--- Input material Enclosed Below ---

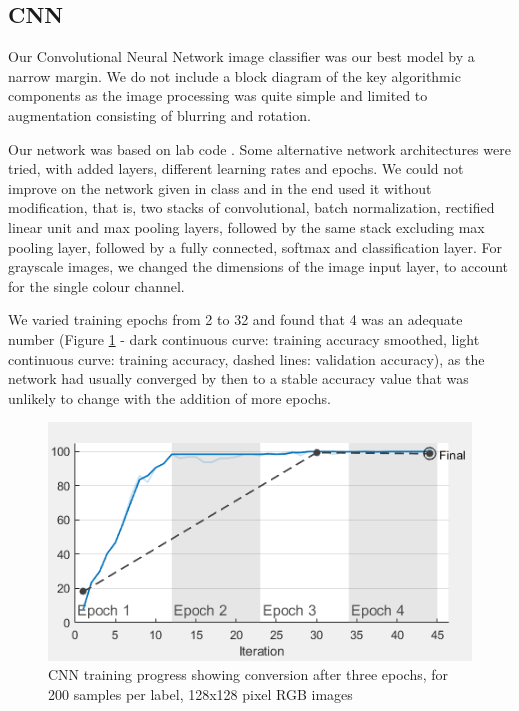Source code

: \subsection{CNN}
\label{CNN-label}

Our Convolutional Neural Network image classifier was our best model by a narrow margin. We do not include a block diagram of the key algorithmic components as the image processing was quite simple and limited to augmentation consisting of blurring and rotation.  

Our network was based on lab code \cite{INM460-lab-wk8}. Some alternative network architectures were tried, with added layers, different learning rates and epochs. We could not improve on the network given in class and in the end used it without modification, that is, two stacks of convolutional, batch normalization, rectified linear unit and max pooling layers, followed by the same stack excluding max pooling layer, followed by a fully connected, softmax and classification layer. For grayscale images, we changed the dimensions of the image input layer, to account for the single colour channel.

We varied training epochs from 2 to 32 and found that 4 was an adequate number (Figure \ref{fig:cnn_training_progress} - dark continuous curve: training accuracy smoothed, light continuous curve: training accuracy, dashed lines: validation accuracy), as the network had usually converged by then to a stable accuracy value that was unlikely to change with the addition of more epochs.

\begin{figure}[h]
 \centering 
 \includegraphics[width=\columnwidth]{images/cnn-training-progress.png}
 \caption{CNN training progress showing conversion after three epochs, for 200 samples per label, 128x128 pixel RGB images}
 \label{fig:cnn_training_progress}
\end{figure}

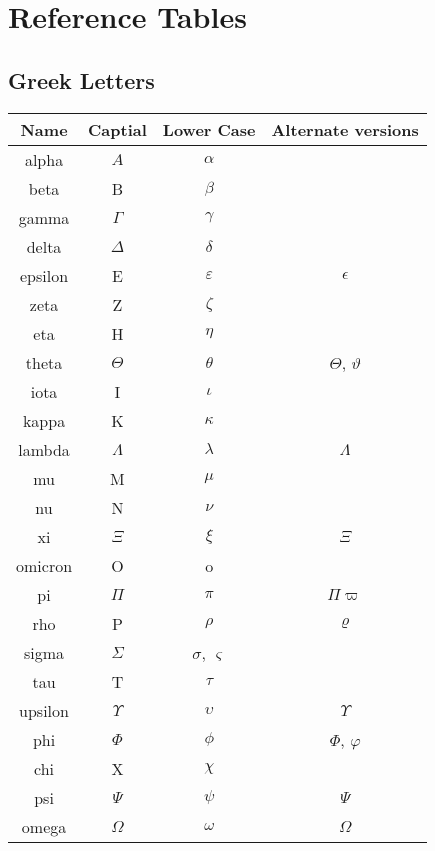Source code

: 


\chapter{Reference Tables}
\section{Greek Letters}
\begin{longtable}{| c  | c | c | c |}
	\hline
	\textbf{Name} & \textbf{Captial} & \textbf{Lower Case} & \textbf{Alternate versions} \\
	\hline
	alpha	& $ A $ & $\alpha$ & \\
	\hline
	beta & B & $\beta$  & \\
	\hline
	gamma & $\Gamma $ & $\gamma$ & \\
	\hline
	delta & $\Delta$ & $ \delta $ & \\
	\hline
	epsilon & E & $\varepsilon $ & $\epsilon $\\
	\hline
	zeta & Z & $\zeta $ & \\
	\hline
	eta & H & $\eta$ & \\
	\hline
	theta & $\Theta$ & $\theta$ & $\varTheta$, $\vartheta$\\
	\hline
	iota & I & $\iota$ &  \\
	\hline
	kappa & K& $\kappa$ & \\
	\hline
	lambda & $\Lambda $ & $\lambda$ & $\varLambda$ \\
	\hline
	mu & M & $\mu$ & \\
	\hline
	nu & N & $\nu$ & \\
	\hline
	xi & $\Xi$ & $\xi$ & $\varXi $ \\
	\hline
	omicron & O & o & \\
	\hline
	pi & $\Pi$ & $\pi$ & $\varPi \varpi$ \\
	\hline
	rho & P & $\rho$ & $\varrho$ \\
	\hline
	sigma & $\Sigma$ & $\sigma$, $\varsigma$ & \\ 
	\hline
	tau & T & $\tau$ & \\
	\hline
	upsilon & $\Upsilon$ & $\upsilon$ & $\varUpsilon$\\
	\hline
	phi & $\Phi$ & $\phi$ & $\varPhi$, $\varphi$ \\
	\hline
	chi & X & $\chi$ &  \\
	\hline
	psi & $\Psi$ & $\psi$ &  $ \varPsi$\\
	\hline
	omega & $\Omega$ & $\omega$ & $\varOmega $ \\
	\hline
\end{longtable}

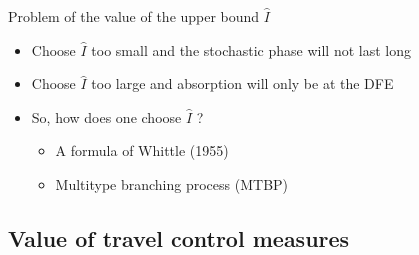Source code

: \documentclass[aspectratio=169]{beamer}\usepackage[]{graphicx}\usepackage[]{xcolor}
\begin{document}

\begin{frame}{Problem of the value of the upper bound $\hat I$}
  \begin{itemize}
    \item Choose $\hat I$ too small and the stochastic phase will not last long
    \vfill
    \item Choose $\hat I$ too large and absorption will only be at the DFE
    \vfill
    \item So, how does one choose $\hat I$ ?
    \begin{itemize}
      \item A formula of Whittle (1955) \nocite{whittle1955}
      \item Multitype branching process (MTBP)
    \end{itemize}
  \end{itemize}
\end{frame}

\subsection{Value of travel control measures}
\end{document}
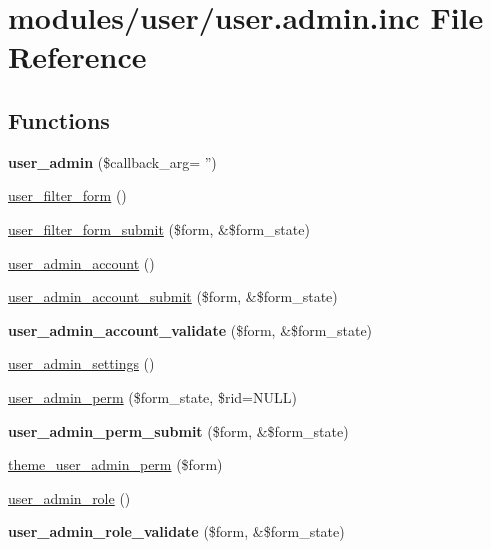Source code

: \hypertarget{user_8admin_8inc}{
\section{modules/user/user.admin.inc File Reference}
\label{user_8admin_8inc}
}
\subsection*{Functions}
\begin{CompactItemize}
\item 
\hypertarget{user_8admin_8inc_16b515af1b1f5d114383d668812c0b9b}{
\textbf{user\_\-admin} (\$callback\_\-arg= '')}
\label{user_8admin_8inc_16b515af1b1f5d114383d668812c0b9b}

\item 
\hyperlink{group__forms_g4492f8566743ff967248ff7d22108a54}{user\_\-filter\_\-form} ()
\item 
\hyperlink{user_8admin_8inc_edf12621a6f405cf3032a9319771b4e1}{user\_\-filter\_\-form\_\-submit} (\$form, \&\$form\_\-state)
\item 
\hyperlink{group__forms_g3dde5a35fbda589c3fb9a4bb6d4b1d9a}{user\_\-admin\_\-account} ()
\item 
\hyperlink{user_8admin_8inc_20540c356ad435d034ff0229323f33d5}{user\_\-admin\_\-account\_\-submit} (\$form, \&\$form\_\-state)
\item 
\hypertarget{user_8admin_8inc_677766378db180ef3601f618951f35e0}{
\textbf{user\_\-admin\_\-account\_\-validate} (\$form, \&\$form\_\-state)}
\label{user_8admin_8inc_677766378db180ef3601f618951f35e0}

\item 
\hyperlink{group__forms_g8cb1bc70278e0e628fd17c2ec8353bd1}{user\_\-admin\_\-settings} ()
\item 
\hyperlink{group__forms_g6e5c6e76662734247a6c7ee90af67b26}{user\_\-admin\_\-perm} (\$form\_\-state, \$rid=NULL)
\item 
\hypertarget{user_8admin_8inc_93527004944d8ffc8f61b27fd37e85ae}{
\textbf{user\_\-admin\_\-perm\_\-submit} (\$form, \&\$form\_\-state)}
\label{user_8admin_8inc_93527004944d8ffc8f61b27fd37e85ae}

\item 
\hyperlink{group__themeable_gf699cde524801368ec966785c8dfc0ee}{theme\_\-user\_\-admin\_\-perm} (\$form)
\item 
\hyperlink{group__forms_g90d892becb335c456346eecbbc3bb6de}{user\_\-admin\_\-role} ()
\item 
\hypertarget{user_8admin_8inc_d03d629a48434e2a62448d3ef2dec1bd}{
\textbf{user\_\-admin\_\-role\_\-validate} (\$form, \&\$form\_\-state)}
\label{user_8admin_8inc_d03d629a48434e2a62448d3ef2dec1bd}


\end{CompactItemize}
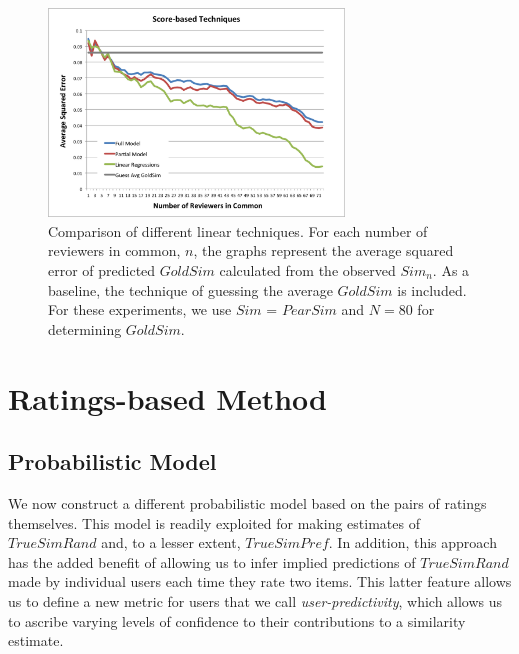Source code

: \documentclass[11pt]{article}
\begin{document}
\begin{figure}[!htbp]
    \centering
    \includegraphics[width=0.7\textwidth]{LinearTechniques.png}
	\caption{Comparison of different linear techniques. For each number of
reviewers in common, $n$, the graphs represent the average squared error of
predicted $GoldSim$ calculated from the observed $Sim_n$. As a baseline, the
technique of guessing the average $GoldSim$ is included. For these experiments,
we use $Sim$ = $PearSim$ and $N=80$ for determining $GoldSim$.}
    \label{fig:Linear}
\end{figure}


\section*{Ratings-based Method}
\subsection*{Probabilistic Model}

We now construct a different probabilistic model based on the pairs of ratings
themselves. This model is readily exploited for making estimates of
$TrueSimRand$ and, to a lesser extent, $TrueSimPref$. In addition, this approach
has the added benefit of allowing us to infer implied predictions of
$TrueSimRand$ made by individual users each time they rate two items. This
latter feature allows us to define a new metric for users that we call {\em
user-predictivity}, which allows us to ascribe varying levels of confidence to
their contributions to a similarity estimate.
\end{document}
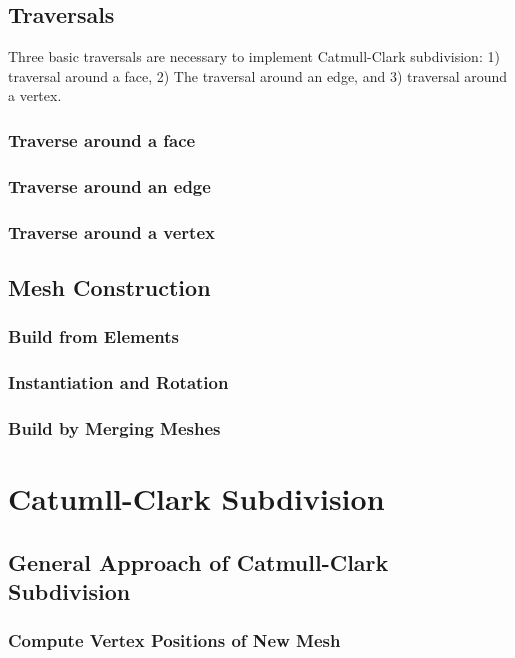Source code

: \documentclass[12pt]{article}
\begin{document}
\subsection{Traversals} 
Three basic traversals are necessary to implement Catmull-Clark subdivision: 1) traversal around a face, 2) The traversal around an edge, and 3) traversal around a vertex.\\

\subsubsection{Traverse around a face}

\subsubsection{Traverse around an edge}

\subsubsection{Traverse around a vertex}


\subsection{Mesh Construction}
\subsubsection{Build from Elements}
\subsubsection{Instantiation and Rotation}
\subsubsection{Build by Merging Meshes}

\section{Catumll-Clark Subdivision} \label{sec:ccsd}

\subsection{General Approach of Catmull-Clark Subdivision}

\subsubsection{Compute Vertex Positions of New Mesh}
\end{document}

--- End of Enclosed Input material ---

■ Task brief
Please give the data again in full, exactly as written, but without any images.

■ Finished exercise
Source code

: \subsection{CNN}
\label{CNN-label}

Our Convolutional Neural Network image classifier was our best model by a narrow margin. We do not include a block diagram of the key algorithmic components as the image processing was quite simple and limited to augmentation consisting of blurring and rotation.  

Our network was based on lab code \cite{INM460-lab-wk8}. Some alternative network architectures were tried, with added layers, different learning rates and epochs. We could not improve on the network given in class and in the end used it without modification, that is, two stacks of convolutional, batch normalization, rectified linear unit and max pooling layers, followed by the same stack excluding max pooling layer, followed by a fully connected, softmax and classification layer. For grayscale images, we changed the dimensions of the image input layer, to account for the single colour channel.

We varied training epochs from 2 to 32 and found that 4 was an adequate number (Figure \ref{fig:cnn_training_progress} - dark continuous curve: training accuracy smoothed, light continuous curve: training accuracy, dashed lines: validation accuracy), as the network had usually converged by then to a stable accuracy value that was unlikely to change with the addition of more epochs.

\begin{figure}[h]
 \centering 
 \includegraphics[width=\columnwidth]{images/cnn-training-progress.png}
 \caption{CNN training progress showing conversion after three epochs, for 200 samples per label, 128x128 pixel RGB images}
 \label{fig:cnn_training_progress}
\end{figure}

Source code

: 


\chapter{Reference Tables}
\section{Greek Letters}
\begin{longtable}{| c  | c | c | c |}
	\hline
	\textbf{Name} & \textbf{Captial} & \textbf{Lower Case} & \textbf{Alternate versions} \\
	\hline
	alpha	& $ A $ & $\alpha$ & \\
	\hline
	beta & B & $\beta$  & \\
	\hline
	gamma & $\Gamma $ & $\gamma$ & \\
	\hline
	delta & $\Delta$ & $ \delta $ & \\
	\hline
	epsilon & E & $\varepsilon $ & $\epsilon $\\
	\hline
	zeta & Z & $\zeta $ & \\
	\hline
	eta & H & $\eta$ & \\
	\hline
	theta & $\Theta$ & $\theta$ & $\varTheta$, $\vartheta$\\
	\hline
	iota & I & $\iota$ &  \\
	\hline
	kappa & K& $\kappa$ & \\
	\hline
	lambda & $\Lambda $ & $\lambda$ & $\varLambda$ \\
	\hline
	mu & M & $\mu$ & \\
	\hline
	nu & N & $\nu$ & \\
	\hline
	xi & $\Xi$ & $\xi$ & $\varXi $ \\
	\hline
	omicron & O & o & \\
	\hline
	pi & $\Pi$ & $\pi$ & $\varPi \varpi$ \\
	\hline
	rho & P & $\rho$ & $\varrho$ \\
	\hline
	sigma & $\Sigma$ & $\sigma$, $\varsigma$ & \\ 
	\hline
	tau & T & $\tau$ & \\
	\hline
	upsilon & $\Upsilon$ & $\upsilon$ & $\varUpsilon$\\
	\hline
	phi & $\Phi$ & $\phi$ & $\varPhi$, $\varphi$ \\
	\hline
	chi & X & $\chi$ &  \\
	\hline
	psi & $\Psi$ & $\psi$ &  $ \varPsi$\\
	\hline
	omega & $\Omega$ & $\omega$ & $\varOmega $ \\
	\hline
\end{longtable}

Source code

: \documentclass[aspectratio=169]{beamer}\usepackage[]{graphicx}\usepackage[]{xcolor}
\begin{document}

\begin{frame}{Problem of the value of the upper bound $\hat I$}
  \begin{itemize}
    \item Choose $\hat I$ too small and the stochastic phase will not last long
    \vfill
    \item Choose $\hat I$ too large and absorption will only be at the DFE
    \vfill
    \item So, how does one choose $\hat I$ ?
    \begin{itemize}
      \item A formula of Whittle (1955) \nocite{whittle1955}
      \item Multitype branching process (MTBP)
    \end{itemize}
  \end{itemize}
\end{frame}

\subsection{Value of travel control measures}
\end{document}
Source code

: \hypertarget{user_8admin_8inc}{
\section{modules/user/user.admin.inc File Reference}
\label{user_8admin_8inc}
}
\subsection*{Functions}
\begin{CompactItemize}
\item 
\hypertarget{user_8admin_8inc_16b515af1b1f5d114383d668812c0b9b}{
\textbf{user\_\-admin} (\$callback\_\-arg= '')}
\label{user_8admin_8inc_16b515af1b1f5d114383d668812c0b9b}

\item 
\hyperlink{group__forms_g4492f8566743ff967248ff7d22108a54}{user\_\-filter\_\-form} ()
\item 
\hyperlink{user_8admin_8inc_edf12621a6f405cf3032a9319771b4e1}{user\_\-filter\_\-form\_\-submit} (\$form, \&\$form\_\-state)
\item 
\hyperlink{group__forms_g3dde5a35fbda589c3fb9a4bb6d4b1d9a}{user\_\-admin\_\-account} ()
\item 
\hyperlink{user_8admin_8inc_20540c356ad435d034ff0229323f33d5}{user\_\-admin\_\-account\_\-submit} (\$form, \&\$form\_\-state)
\item 
\hypertarget{user_8admin_8inc_677766378db180ef3601f618951f35e0}{
\textbf{user\_\-admin\_\-account\_\-validate} (\$form, \&\$form\_\-state)}
\label{user_8admin_8inc_677766378db180ef3601f618951f35e0}

\item 
\hyperlink{group__forms_g8cb1bc70278e0e628fd17c2ec8353bd1}{user\_\-admin\_\-settings} ()
\item 
\hyperlink{group__forms_g6e5c6e76662734247a6c7ee90af67b26}{user\_\-admin\_\-perm} (\$form\_\-state, \$rid=NULL)
\item 
\hypertarget{user_8admin_8inc_93527004944d8ffc8f61b27fd37e85ae}{
\textbf{user\_\-admin\_\-perm\_\-submit} (\$form, \&\$form\_\-state)}
\label{user_8admin_8inc_93527004944d8ffc8f61b27fd37e85ae}

\item 
\hyperlink{group__themeable_gf699cde524801368ec966785c8dfc0ee}{theme\_\-user\_\-admin\_\-perm} (\$form)
\item 
\hyperlink{group__forms_g90d892becb335c456346eecbbc3bb6de}{user\_\-admin\_\-role} ()
\item 
\hypertarget{user_8admin_8inc_d03d629a48434e2a62448d3ef2dec1bd}{
\textbf{user\_\-admin\_\-role\_\-validate} (\$form, \&\$form\_\-state)}
\label{user_8admin_8inc_d03d629a48434e2a62448d3ef2dec1bd}


\end{CompactItemize}
Source code

: \documentclass[11pt]{article}
\begin{document}
\begin{figure}[!htbp]
    \centering
    \includegraphics[width=0.7\textwidth]{LinearTechniques.png}
	\caption{Comparison of different linear techniques. For each number of
reviewers in common, $n$, the graphs represent the average squared error of
predicted $GoldSim$ calculated from the observed $Sim_n$. As a baseline, the
technique of guessing the average $GoldSim$ is included. For these experiments,
we use $Sim$ = $PearSim$ and $N=80$ for determining $GoldSim$.}
    \label{fig:Linear}
\end{figure}


\section*{Ratings-based Method}
\subsection*{Probabilistic Model}

We now construct a different probabilistic model based on the pairs of ratings
themselves. This model is readily exploited for making estimates of
$TrueSimRand$ and, to a lesser extent, $TrueSimPref$. In addition, this approach
has the added benefit of allowing us to infer implied predictions of
$TrueSimRand$ made by individual users each time they rate two items. This
latter feature allows us to define a new metric for users that we call {\em
user-predictivity}, which allows us to ascribe varying levels of confidence to
their contributions to a similarity estimate.
\end{document}
Source code

: \documentclass[12pt]{article}
\begin{document}
\subsection{Traversals} 
Three basic traversals are necessary to implement Catmull-Clark subdivision: 1) traversal around a face, 2) The traversal around an edge, and 3) traversal around a vertex.\\

\subsubsection{Traverse around a face}

\subsubsection{Traverse around an edge}

\subsubsection{Traverse around a vertex}


\subsection{Mesh Construction}
\subsubsection{Build from Elements}
\subsubsection{Instantiation and Rotation}
\subsubsection{Build by Merging Meshes}

\section{Catumll-Clark Subdivision} \label{sec:ccsd}

\subsection{General Approach of Catmull-Clark Subdivision}

\subsubsection{Compute Vertex Positions of New Mesh}
\end{document}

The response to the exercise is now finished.